The problem
Type again, exactly, the lines below from the start through the line that includes "<NA> -12.229 -17.284".

=======

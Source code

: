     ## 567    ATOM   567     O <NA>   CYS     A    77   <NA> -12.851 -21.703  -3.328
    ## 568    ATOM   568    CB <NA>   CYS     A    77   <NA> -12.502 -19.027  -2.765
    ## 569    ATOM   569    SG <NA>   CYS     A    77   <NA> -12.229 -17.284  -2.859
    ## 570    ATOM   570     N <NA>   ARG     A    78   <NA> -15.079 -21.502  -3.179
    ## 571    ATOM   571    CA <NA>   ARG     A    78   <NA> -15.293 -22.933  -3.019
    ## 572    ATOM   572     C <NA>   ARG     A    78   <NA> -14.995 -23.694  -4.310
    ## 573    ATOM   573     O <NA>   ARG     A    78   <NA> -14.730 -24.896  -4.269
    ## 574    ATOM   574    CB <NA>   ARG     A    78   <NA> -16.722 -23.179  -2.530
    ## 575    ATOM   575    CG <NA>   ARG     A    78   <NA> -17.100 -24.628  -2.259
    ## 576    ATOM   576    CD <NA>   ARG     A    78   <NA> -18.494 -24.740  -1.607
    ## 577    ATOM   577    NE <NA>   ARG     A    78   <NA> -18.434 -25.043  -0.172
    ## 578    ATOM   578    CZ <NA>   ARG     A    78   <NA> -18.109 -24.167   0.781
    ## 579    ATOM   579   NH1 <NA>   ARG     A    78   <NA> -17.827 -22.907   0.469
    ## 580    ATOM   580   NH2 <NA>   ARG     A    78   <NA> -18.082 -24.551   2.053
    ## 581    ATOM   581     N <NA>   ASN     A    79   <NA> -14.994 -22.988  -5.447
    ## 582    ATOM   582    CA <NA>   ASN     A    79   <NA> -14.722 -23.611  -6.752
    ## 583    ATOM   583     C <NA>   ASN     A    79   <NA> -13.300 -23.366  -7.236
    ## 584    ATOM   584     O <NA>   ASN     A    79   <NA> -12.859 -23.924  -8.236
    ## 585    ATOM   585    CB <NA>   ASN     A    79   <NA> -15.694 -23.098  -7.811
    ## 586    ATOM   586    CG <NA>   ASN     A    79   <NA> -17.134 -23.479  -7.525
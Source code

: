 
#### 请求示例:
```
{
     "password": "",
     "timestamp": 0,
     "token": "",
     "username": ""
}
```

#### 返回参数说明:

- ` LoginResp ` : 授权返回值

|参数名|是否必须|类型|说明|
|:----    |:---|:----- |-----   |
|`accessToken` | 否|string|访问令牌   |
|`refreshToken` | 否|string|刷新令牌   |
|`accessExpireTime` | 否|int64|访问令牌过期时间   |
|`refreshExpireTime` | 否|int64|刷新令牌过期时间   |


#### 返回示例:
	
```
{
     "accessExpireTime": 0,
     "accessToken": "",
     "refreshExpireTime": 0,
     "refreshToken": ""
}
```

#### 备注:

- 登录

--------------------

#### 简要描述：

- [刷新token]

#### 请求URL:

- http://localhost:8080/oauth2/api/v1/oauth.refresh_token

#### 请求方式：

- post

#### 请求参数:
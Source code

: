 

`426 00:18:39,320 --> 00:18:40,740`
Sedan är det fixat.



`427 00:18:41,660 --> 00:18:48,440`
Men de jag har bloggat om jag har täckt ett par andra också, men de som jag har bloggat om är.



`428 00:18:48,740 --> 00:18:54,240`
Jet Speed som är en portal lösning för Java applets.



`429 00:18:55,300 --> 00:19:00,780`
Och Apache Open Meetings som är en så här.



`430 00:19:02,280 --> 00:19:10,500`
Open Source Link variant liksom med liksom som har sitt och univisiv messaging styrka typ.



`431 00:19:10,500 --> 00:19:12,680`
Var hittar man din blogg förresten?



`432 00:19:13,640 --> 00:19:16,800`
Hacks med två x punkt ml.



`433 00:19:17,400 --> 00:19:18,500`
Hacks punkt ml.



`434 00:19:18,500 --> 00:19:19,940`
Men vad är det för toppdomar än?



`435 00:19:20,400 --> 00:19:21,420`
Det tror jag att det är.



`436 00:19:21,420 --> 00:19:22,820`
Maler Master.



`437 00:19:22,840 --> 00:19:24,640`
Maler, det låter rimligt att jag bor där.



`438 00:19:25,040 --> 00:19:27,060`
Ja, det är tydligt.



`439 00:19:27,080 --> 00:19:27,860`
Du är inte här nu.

=======

Task response
Source code

:     ## 567    ATOM   567     O <NA>   CYS     A    77   <NA> -12.851 -21.703  -3.328
    ## 568    ATOM   568    CB <NA>   CYS     A    77   <NA> -12.502 -19.027  -2.765
    ## 569    ATOM   569    SG <NA>   CYS     A    77   <NA> -12.229 -17.284  -2.859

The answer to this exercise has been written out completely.